Tuesday, August 20, 2013

Religious Freedom?


For Americans religious freedom means a lot. It is historical. It is principle. It is part of our value system. It means we are free to believe what we will without interference from others. It requires us to provide others to believe as they will different from us, again without interference from us.

Freedom to believe. Freedom to explore life and its meaning. God and spirit. Dogma and church. Theology and intellect. Warring factions within the mind and body that creates the tension that helps us come to understanding – to knowing in our own way what matters the most to us.

Americans are mostly raised in the Christian heritage. There are millions raised in the Jewish faith as well, but still a small fraction of the American population. Of course there are those who do not belong to any religious tradition – or perhaps they were born into a family faith tradition but chose later to abandon it. They are agnostics or atheists, or whatever they wish to label themselves. They are free to do so without our interference.

And the laws we live by are the result of political process and legislative protocols that give weight to our traditions of Bill of Rights freedoms. Or so we think!

Not so fast in accepting compliance with the Bill of Rights. Political process often allows prejudice and bias to enter our laws. Religious tenets are buried deep in our social psyches. We include religious belief in many ways in our laws. Not always evident until you look closely.

Just the same the laws of our land are faulty in some ways. Over time they are corrected by courts who are asked by our own citizens to review the laws and reinterpret their meanings.

In time of old religion played a role in social life and structure that was enormous. Life surrounded the local place of worship. News of the community was shared and broadcast there. Families were formed there through marriages. Life was saluted there in funerals. Tragedies and joys were trumpeted there in memorials and celebration.

Hallmarks of community life were deeply embedded in the church. Small towns with one church; focused activity and meaning as viewed through the lens of the local congregation.

As social institutions grew with population, urban growth and sprawl, so did pluralism of social contact, religion, commerce and governance. Multiple churches were built. In them religious thought multiplied and specialized into different denominations and whole churches entirely. The Reformation occurred. The Crusades occurred. The Renaissance happened. Thought by one and all expanded exponentially. The world was alive with new thought and art and appreciation for history.

Trouble was then – and now – the focus was on Western Civilization. What about Middle Eastern sophistry, religion, history? What about Asian peoples and cultures and their religions and sociological institutions? And their anthropology?

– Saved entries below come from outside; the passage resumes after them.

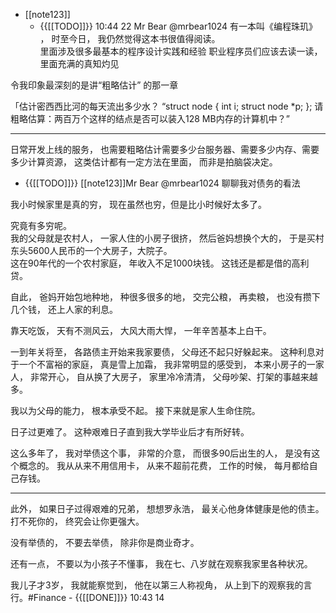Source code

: - [[note123]]
    - {{[[TODO]]}} 10:44 22 Mr Bear
@mrbear1024
有一本叫《编程珠玑》 ， 时至今日， 我仍然觉得这本书很值得阅读。  
里面涉及很多最基本的程序设计实践和经验
职业程序员们应该去读一读， 里面充满的真知灼见

令我印象最深刻的是讲“粗略估计” 的那一章

「估计密西西比河的每天流出多少水？ 
“struct node { int i; struct node *p; };
请粗略估算：两百万个这样的结点是否可以装入128 MB内存的计算机中？”

---
日常开发上线的服务， 也需要粗略估计需要多少台服务器、需要多少内存、需要多少计算资源， 
这类估计都有一定方法在里面， 而非是拍脑袋决定。
- {{[[TODO]]}} [[note123]]Mr Bear
@mrbear1024
聊聊我对债务的看法

我小时候家里是真的穷， 现在虽然也穷，但是比小时候好太多了。  

究竟有多穷呢。  
我的父母就是农村人，  一家人住的小房子很挤， 然后爸妈想换个大的， 于是买村东头5600人民币的一个大房子，大院子。  
这在90年代的一个农村家庭， 年收入不足1000块钱。   这钱还是都是借的高利贷。  

自此， 爸妈开始包地种地， 种很多很多的地， 交完公粮， 再卖粮， 也没有攒下几个钱， 还上人家的利息。  

靠天吃饭， 天有不测风云， 大风大雨大悍， 一年辛苦基本上白干。  

一到年关将至， 各路债主开始来我家要债， 父母还不起只好躲起来。 这种利息对于一个不富裕的家庭， 真是雪上加霜， 我非常明显的感受到， 本来小房子的一家人， 非常开心， 自从换了大房子， 家里冷冷清清， 父母吵架、打架的事越来越多。  

我以为父母的能力， 根本承受不起。 接下来就是家人生命住院。 

日子过更难了。  这种艰难日子直到我大学毕业后才有所好转。  

这么多年了， 我对举债这个事， 非常的介意， 而很多90后出生的人， 是没有这个概念的。  我从从来不用信用卡， 从来不超前花费， 工作的时候， 每月都给自己存钱。 

---
此外， 如果日子过得艰难的兄弟， 想想罗永浩， 最关心他身体健康是他的债主。  打不死你的， 终究会让你更强大。  

没有举债的， 不要去举债， 除非你是商业奇才。  

还有一点， 不要以为小孩子不懂事， 我在七、八岁就在观察我家里各种状况。 

 我儿子才3岁， 我就能察觉到， 他在以第三人称视角， 从上到下的观察我的言行。#Finance
    - {{[[DONE]]}} 10:43 14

It is no wonder that our egocentric view of the globe excludes whole regions of the Earth with diverse peoples and belief systems.

Hence we are left scratching our heads over Egyptians killing one another over Islamic Brotherhood and more traditional Islamic faith traditions. The one is a life led strictly by religious dogma. The other allows life to be lived with the help of religious faith and guidance while governance is about other things shared by the population unaffected by religious traditions. One faction wants religious freedom; the other does not. The latter fear that life will shut down their religion if they are not allowed to practice it! Yet their practice eliminates all other thought and belief systems!

Is America in danger of the same thing? Yes. Perhaps a little more benignly. But the threat remains nonethesame. If birth control is a religious fundamental, then those who believe in that should practice it. Those who do not so believe should be free to follow their own hearts and minds on the issue. Legislating the practice is not acceptable to Freedom of Religion. Same with abortion. Same with defining marriage narrowly or broadly.

We live by religious terms more than we are aware or admit. And they live in our laws.

Understanding the Middle East – Libya, Egypt, Saudi Arabia, Syria, Iraq, Iran – should be easier than we admit. Their religious freedoms have run amok. But so have ours.